The last week has been huge. Tuesday was ‘M’ day. Mediation day. After months of dealing with lawyers, affidavits, expert opinions, witnesses, courts, assessments, diagnoses and prognoses, we had our day in court (or rather mediation room) with the defendants named in my claim. We had heard a lot about the process and the defendants’ approach to mediation and consequently we were a bit anxious about our chances of getting a satisfactory outcome. Fortunately, my exposure to asbestos was well documented and beyond doubt, so there was never any question of liability, it was simply down to the compensation.
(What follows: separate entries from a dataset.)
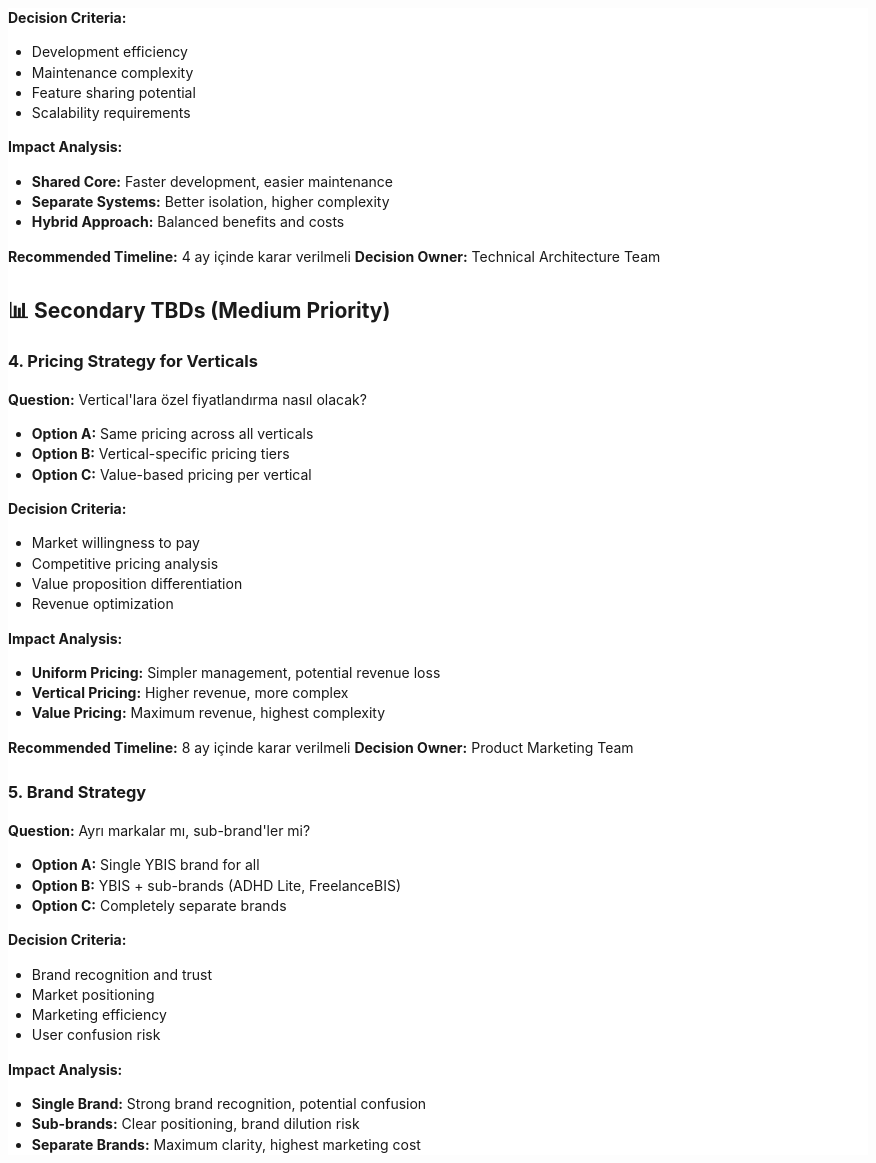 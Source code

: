 **Decision Criteria:**
- Development efficiency
- Maintenance complexity
- Feature sharing potential
- Scalability requirements

**Impact Analysis:**
- **Shared Core:** Faster development, easier maintenance
- **Separate Systems:** Better isolation, higher complexity
- **Hybrid Approach:** Balanced benefits and costs

**Recommended Timeline:** 4 ay içinde karar verilmeli
**Decision Owner:** Technical Architecture Team

## 📊 Secondary TBDs (Medium Priority)

### 4. Pricing Strategy for Verticals
**Question:** Vertical'lara özel fiyatlandırma nasıl olacak?
- **Option A:** Same pricing across all verticals
- **Option B:** Vertical-specific pricing tiers
- **Option C:** Value-based pricing per vertical

**Decision Criteria:**
- Market willingness to pay
- Competitive pricing analysis
- Value proposition differentiation
- Revenue optimization

**Impact Analysis:**
- **Uniform Pricing:** Simpler management, potential revenue loss
- **Vertical Pricing:** Higher revenue, more complex
- **Value Pricing:** Maximum revenue, highest complexity

**Recommended Timeline:** 8 ay içinde karar verilmeli
**Decision Owner:** Product Marketing Team

### 5. Brand Strategy
**Question:** Ayrı markalar mı, sub-brand'ler mi?
- **Option A:** Single YBIS brand for all
- **Option B:** YBIS + sub-brands (ADHD Lite, FreelanceBIS)
- **Option C:** Completely separate brands

**Decision Criteria:**
- Brand recognition and trust
- Market positioning
- Marketing efficiency
- User confusion risk

**Impact Analysis:**
- **Single Brand:** Strong brand recognition, potential confusion
- **Sub-brands:** Clear positioning, brand dilution risk
- **Separate Brands:** Maximum clarity, highest marketing cost
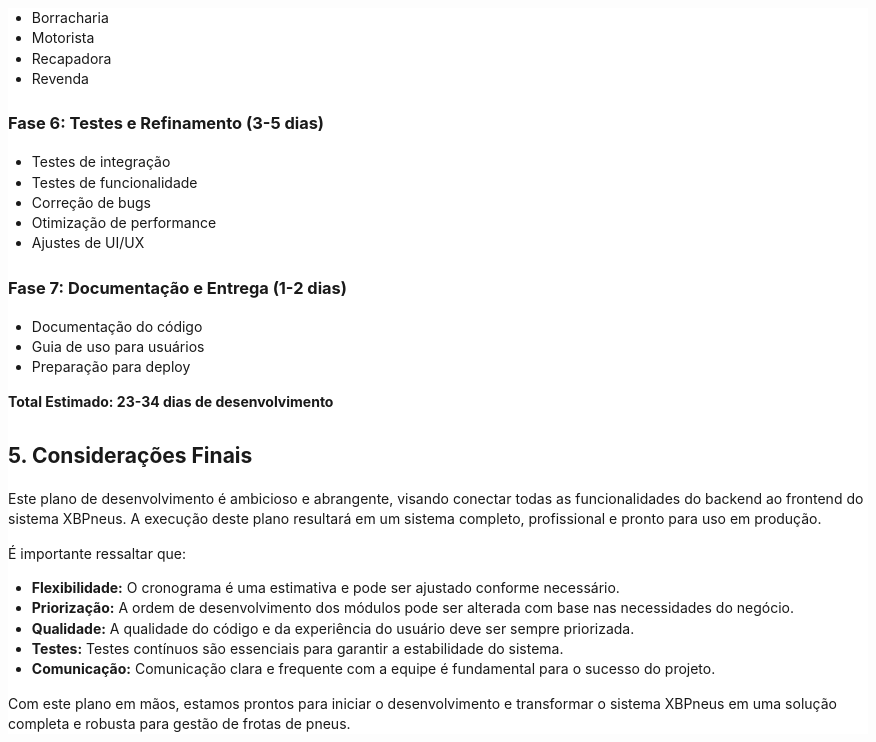 *   Borracharia
*   Motorista
*   Recapadora
*   Revenda

### Fase 6: Testes e Refinamento (3-5 dias)

*   Testes de integração
*   Testes de funcionalidade
*   Correção de bugs
*   Otimização de performance
*   Ajustes de UI/UX

### Fase 7: Documentação e Entrega (1-2 dias)

*   Documentação do código
*   Guia de uso para usuários
*   Preparação para deploy

**Total Estimado: 23-34 dias de desenvolvimento**

## 5. Considerações Finais

Este plano de desenvolvimento é ambicioso e abrangente, visando conectar todas as funcionalidades do backend ao frontend do sistema XBPneus. A execução deste plano resultará em um sistema completo, profissional e pronto para uso em produção.

É importante ressaltar que:

*   **Flexibilidade:** O cronograma é uma estimativa e pode ser ajustado conforme necessário.
*   **Priorização:** A ordem de desenvolvimento dos módulos pode ser alterada com base nas necessidades do negócio.
*   **Qualidade:** A qualidade do código e da experiência do usuário deve ser sempre priorizada.
*   **Testes:** Testes contínuos são essenciais para garantir a estabilidade do sistema.
*   **Comunicação:** Comunicação clara e frequente com a equipe é fundamental para o sucesso do projeto.

Com este plano em mãos, estamos prontos para iniciar o desenvolvimento e transformar o sistema XBPneus em uma solução completa e robusta para gestão de frotas de pneus.

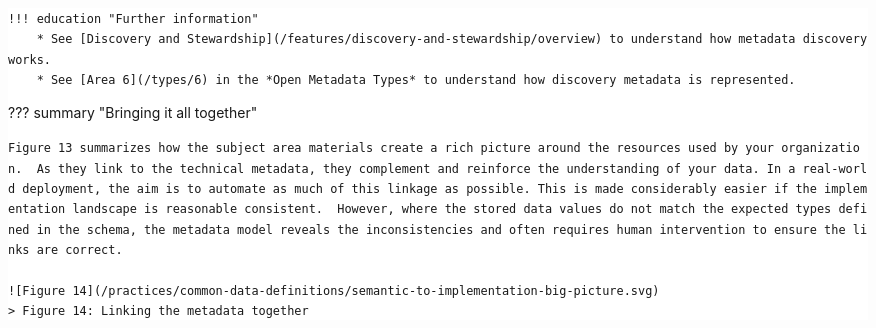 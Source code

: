     !!! education "Further information"
        * See [Discovery and Stewardship](/features/discovery-and-stewardship/overview) to understand how metadata discovery works.
        * See [Area 6](/types/6) in the *Open Metadata Types* to understand how discovery metadata is represented.

??? summary "Bringing it all together"

    Figure 13 summarizes how the subject area materials create a rich picture around the resources used by your organization.  As they link to the technical metadata, they complement and reinforce the understanding of your data. In a real-world deployment, the aim is to automate as much of this linkage as possible. This is made considerably easier if the implementation landscape is reasonable consistent.  However, where the stored data values do not match the expected types defined in the schema, the metadata model reveals the inconsistencies and often requires human intervention to ensure the links are correct.

    ![Figure 14](/practices/common-data-definitions/semantic-to-implementation-big-picture.svg)
    > Figure 14: Linking the metadata together




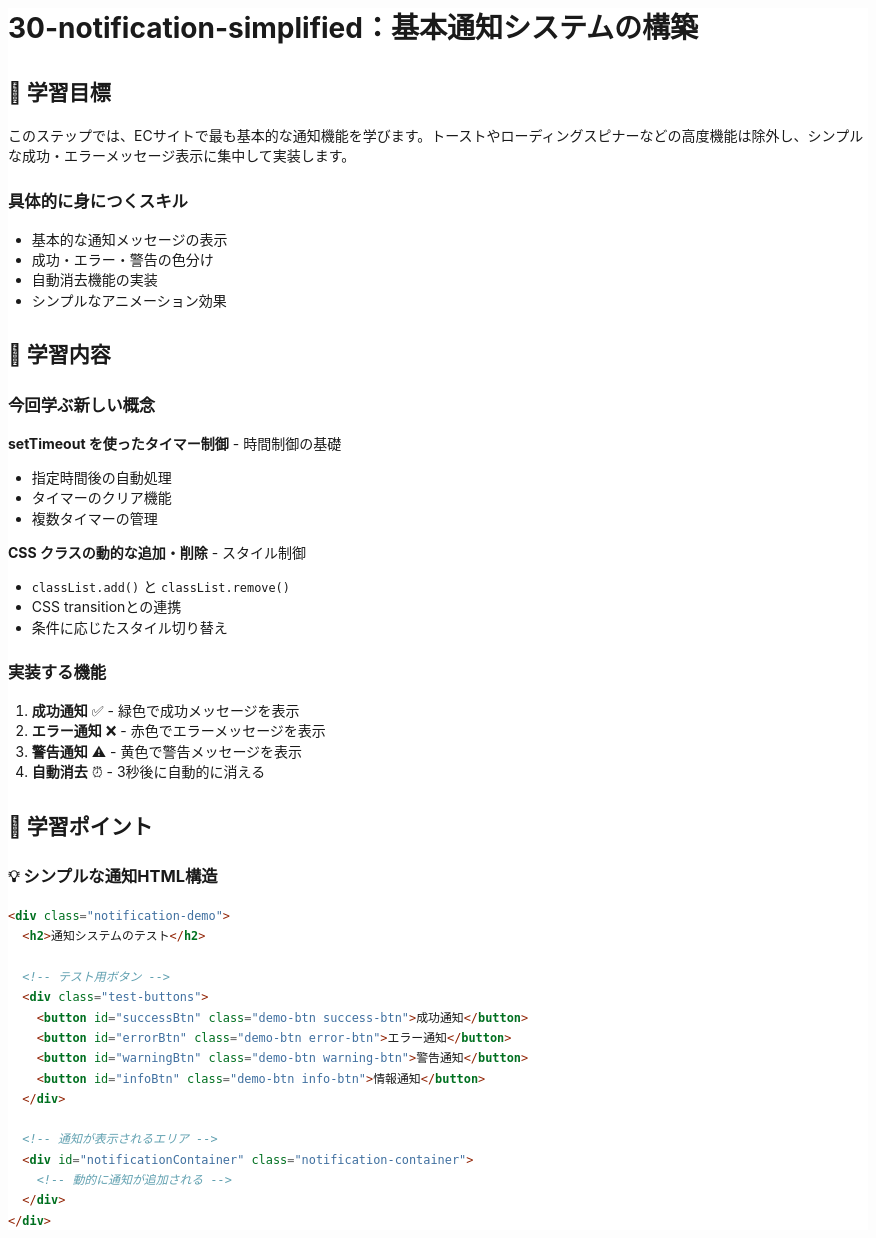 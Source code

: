 # 30-notification-simplified：基本通知システムの構築

## 🎯 学習目標
このステップでは、ECサイトで最も基本的な通知機能を学びます。トーストやローディングスピナーなどの高度機能は除外し、シンプルな成功・エラーメッセージ表示に集中して実装します。

### 具体的に身につくスキル
- 基本的な通知メッセージの表示
- 成功・エラー・警告の色分け
- 自動消去機能の実装
- シンプルなアニメーション効果

## 📖 学習内容

### 今回学ぶ新しい概念
**setTimeout を使ったタイマー制御** - 時間制御の基礎
- 指定時間後の自動処理
- タイマーのクリア機能
- 複数タイマーの管理

**CSS クラスの動的な追加・削除** - スタイル制御
- `classList.add()` と `classList.remove()`
- CSS transitionとの連携
- 条件に応じたスタイル切り替え

### 実装する機能
1. **成功通知** ✅ - 緑色で成功メッセージを表示
2. **エラー通知** ❌ - 赤色でエラーメッセージを表示
3. **警告通知** ⚠️ - 黄色で警告メッセージを表示
4. **自動消去** ⏰ - 3秒後に自動的に消える

## 📝 学習ポイント

### 💡 シンプルな通知HTML構造
```html
<div class="notification-demo">
  <h2>通知システムのテスト</h2>
  
  <!-- テスト用ボタン -->
  <div class="test-buttons">
    <button id="successBtn" class="demo-btn success-btn">成功通知</button>
    <button id="errorBtn" class="demo-btn error-btn">エラー通知</button>
    <button id="warningBtn" class="demo-btn warning-btn">警告通知</button>
    <button id="infoBtn" class="demo-btn info-btn">情報通知</button>
  </div>
  
  <!-- 通知が表示されるエリア -->
  <div id="notificationContainer" class="notification-container">
    <!-- 動的に通知が追加される -->
  </div>
</div>
```
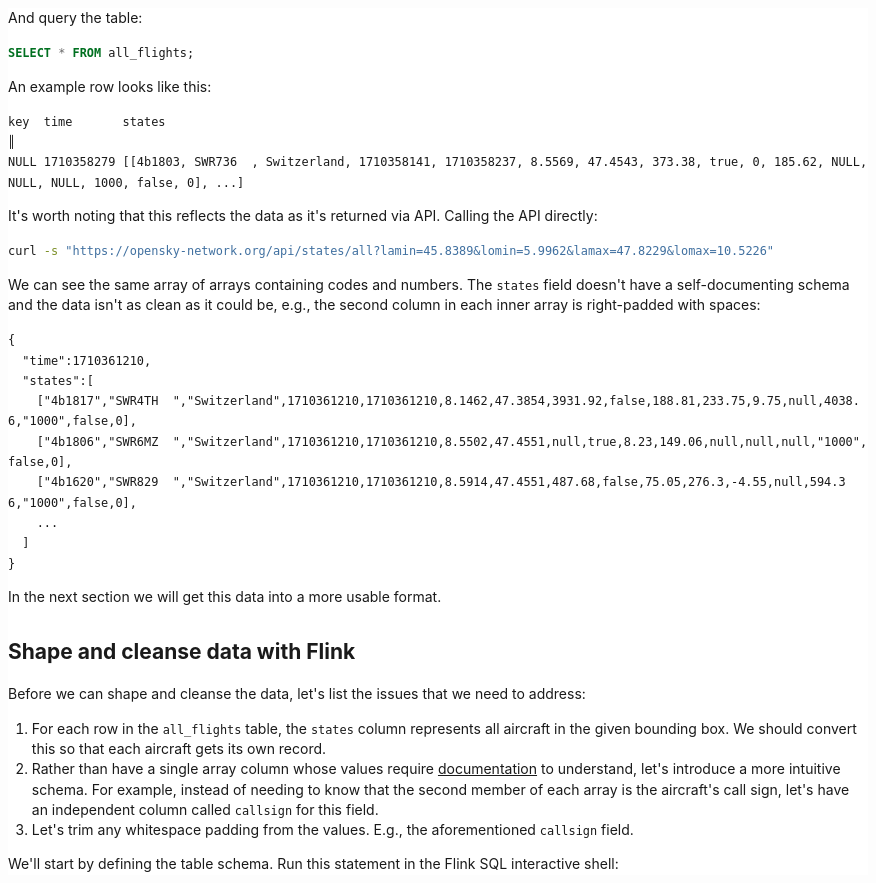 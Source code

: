 And query the table:

```sql
SELECT * FROM all_flights;
```

An example row looks like this:

```noformat
key  time       states                                                                                                                                                                                                                                                     ║
NULL 1710358279 [[4b1803, SWR736  , Switzerland, 1710358141, 1710358237, 8.5569, 47.4543, 373.38, true, 0, 185.62, NULL, NULL, NULL, 1000, false, 0], ...]
```

It's worth noting that this reflects the data as it's returned via API. Calling the API directly:

```bash
curl -s "https://opensky-network.org/api/states/all?lamin=45.8389&lomin=5.9962&lamax=47.8229&lomax=10.5226"
```

We can see the same array of arrays containing codes and numbers. The `states` field doesn't have a self-documenting schema and the data isn't as clean as it could be, e.g., the second column in each inner array is right-padded with spaces:

```format:
{
  "time":1710361210,
  "states":[
    ["4b1817","SWR4TH  ","Switzerland",1710361210,1710361210,8.1462,47.3854,3931.92,false,188.81,233.75,9.75,null,4038.6,"1000",false,0],
    ["4b1806","SWR6MZ  ","Switzerland",1710361210,1710361210,8.5502,47.4551,null,true,8.23,149.06,null,null,null,"1000",false,0],
    ["4b1620","SWR829  ","Switzerland",1710361210,1710361210,8.5914,47.4551,487.68,false,75.05,276.3,-4.55,null,594.36,"1000",false,0],
    ...
  ]
}
```
In the next section we will get this data into a more usable format.

## Shape and cleanse data with Flink

Before we can shape and cleanse the data, let's list the issues that we need to address:

1. For each row in the `all_flights` table, the `states` column represents all aircraft in the given bounding box. We should convert this so that each aircraft gets its own record.
2. Rather than have a single array column whose values require [documentation](https://openskynetwork.github.io/opensky-api/rest.html#response) to understand, let's introduce a more intuitive schema. For example, instead of needing to know that the second member of each array is the aircraft's call sign, let's have an independent column called `callsign` for this field.
3. Let's trim any whitespace padding from the values. E.g., the aforementioned `callsign` field.

We'll start by defining the table schema. Run this statement in the Flink SQL interactive shell:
The whole mediation process is a bit like buying a house with both parties making offers and counter offers, starting with ridiculously high and low offers. After about 4 hours we eventually agreed on a deal that we were satisfied with.  It will ensure that I can cover future medical costs and care if needed down the track. Overall I found the defendants pleasant and cooperative. They were genuine about achieving a result, but only because we felt that they wanted to avoid court at all costs. So did we, but we would have been confident of achieving a very satisfactory outcome in court as well.

Since starting chemo, I have developed a bad dose of snoring and sleep apnoea. It has settled down in the last few weeks, but on Wednesday I was wired up for a sleep study at home. This involved going to the specialists to be wired up with probes, tubes and sensors, on my body, legs, arms and head. I looked like something out of a sci-fi movie, a humanoid, bionic terminator. I went home with instructions to make sure everything was in place and working when I went to bed. Very uncomfortable, but I eventually got to sleep just after midnight, but woke regularly during the early morning. I think I managed about 3-4 hours sleep. I don’t know what the doctor will make of that, but I don’t think there is anything too much to worry about.

On Friday I had the CT scan. Due to a public holiday the following week, I had to wait a bit longer to get the results. This resulted in a nervous and “scanxious” long weekend.

We feel that we have put behind us a lot of stress and anxiety with the events of this week. The legal claim is resolved, sleep study done, chemotherapy finished and final scan done. We can forget about hospitals, lawyers, take a few less medications and allow my arms to recover from all the needles and catheters that have been inserted over the last 5 months. I will still continue on the clinical trial, but that will be less invasive and demanding than the chemo routine. We look forward to some stability and good health in the coming months. So for now, while I’m in fairly good health, I just need to focus on the good things that are planned for 2018, three weddings, a bit of travel and a lot of quality time with family and friends.